Every line of the entries below that includes "organized" belongs in the answer, copied as written.
● ● ● ● ● ● ●
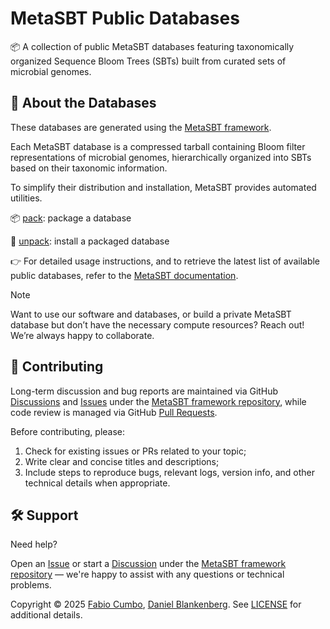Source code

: # MetaSBT Public Databases

📦 A collection of public MetaSBT databases featuring taxonomically organized Sequence Bloom Trees (SBTs) built from curated sets of microbial genomes.

## 🧬 About the Databases

These databases are generated using the [MetaSBT framework](https://github.com/cumbof/MetaSBT).

Each MetaSBT database is a compressed tarball containing Bloom filter representations of microbial genomes, hierarchically organized into SBTs based on their taxonomic information.

To simplify their distribution and installation, MetaSBT provides automated utilities.

📦 [pack](https://github.com/cumbof/MetaSBT/wiki/Available-features#4-pack-pack-a-database-into-a-compressed-tarball): package a database

📂 [unpack](https://github.com/cumbof/MetaSBT/wiki/Available-features#9-unpack-install-a-database): install a packaged database

👉 For detailed usage instructions, and to retrieve the latest list of available public databases, refer to the [MetaSBT documentation](https://github.com/cumbof/MetaSBT/wiki/Available-features).

> [!NOTE]
> Want to use our software and databases, or build a private MetaSBT database but don’t have the necessary compute resources?
> Reach out! We’re always happy to collaborate.

## 🤝 Contributing

Long-term discussion and bug reports are maintained via GitHub [Discussions](https://github.com/cumbof/MetaSBT/discussions) and [Issues](https://github.com/cumbof/MetaSBT/issues) under the [MetaSBT framework repository](https://github.com/cumbof/MetaSBT), while code review is managed via GitHub [Pull Requests](https://github.com/cumbof/MetaSBT/pulls).

Before contributing, please:
1. Check for existing issues or PRs related to your topic;
2. Write clear and concise titles and descriptions;
3. Include steps to reproduce bugs, relevant logs, version info, and other technical details when appropriate.

## 🛠️ Support

Need help?

Open an [Issue](https://github.com/cumbof/MetaSBT/issues) or start a [Discussion](https://github.com/cumbof/MetaSBT/discussions) under the [MetaSBT framework repository](https://github.com/cumbof/MetaSBT) — we're happy to assist with any questions or technical problems.

Copyright © 2025 [Fabio Cumbo](https://github.com/cumbof), [Daniel Blankenberg](https://github.com/blankenberg). See [LICENSE](https://github.com/cumbof/MetaSBT-DBs/blob/main/LICENSE) for additional details.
● ● ● ● ● ● ●
• _Solution for this exercise_:
📦 A collection of public MetaSBT databases featuring taxonomically organized Sequence Bloom Trees (SBTs) built from curated sets of microbial genomes.
Each MetaSBT database is a compressed tarball containing Bloom filter representations of microbial genomes, hierarchically organized into SBTs based on their taxonomic information.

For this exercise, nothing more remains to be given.